::: INPUT FOR THIS TASK

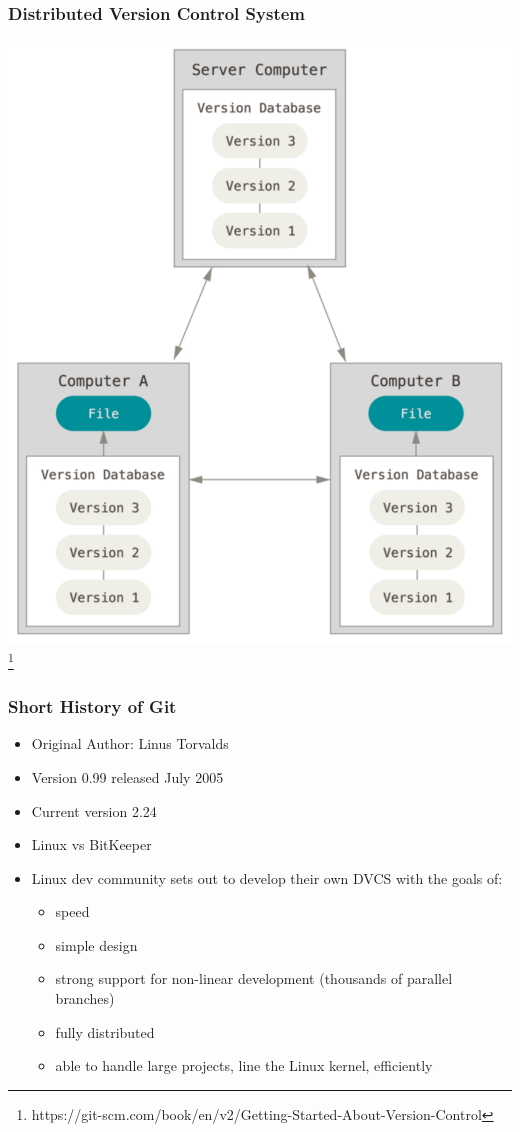 \begin{frame}
  \frametitle{Distributed Version Control System}
  \centering
  \includegraphics[height=0.80\textheight]{distributed-vcs}
  \footnote{https://git-scm.com/book/en/v2/Getting-Started-About-Version-Control}
\end{frame}

\begin{frame}
  \frametitle{Short History of Git}
  \begin{itemize}
    \item Original Author: Linus Torvalds
    \item Version 0.99 released July 2005
    \item Current version 2.24
    \item Linux vs BitKeeper
    \item Linux dev community sets out to develop their own DVCS with the
      goals of:
      \begin{itemize}
        \item speed
        \item simple design
        \item strong support for non-linear development (thousands of parallel
          branches)
        \item fully distributed
        \item able to handle large projects, line the Linux kernel, efficiently
      \end{itemize}
  \end{itemize}
\end{frame}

::::::

→ **ACTIVITY**
The records above are to be restated exactly, with all pictures omitted.

→ **TASK RESULT**
 \begin{frame}
  \frametitle{Distributed Version Control System}
  \centering
  \includegraphics[height=0.80\textheight]{distributed-vcs}
  \footnote{https://git-scm.com/book/en/v2/Getting-Started-About-Version-Control}
\end{frame}

\begin{frame}
  \frametitle{Short History of Git}
  \begin{itemize}
    \item Original Author: Linus Torvalds
    \item Version 0.99 released July 2005
    \item Current version 2.24
    \item Linux vs BitKeeper
    \item Linux dev community sets out to develop their own DVCS with the
      goals of:
      \begin{itemize}
        \item speed
        \item simple design
        \item strong support for non-linear development (thousands of parallel
          branches)
        \item fully distributed
        \item able to handle large projects, line the Linux kernel, efficiently
      \end{itemize}
  \end{itemize}
\end{frame}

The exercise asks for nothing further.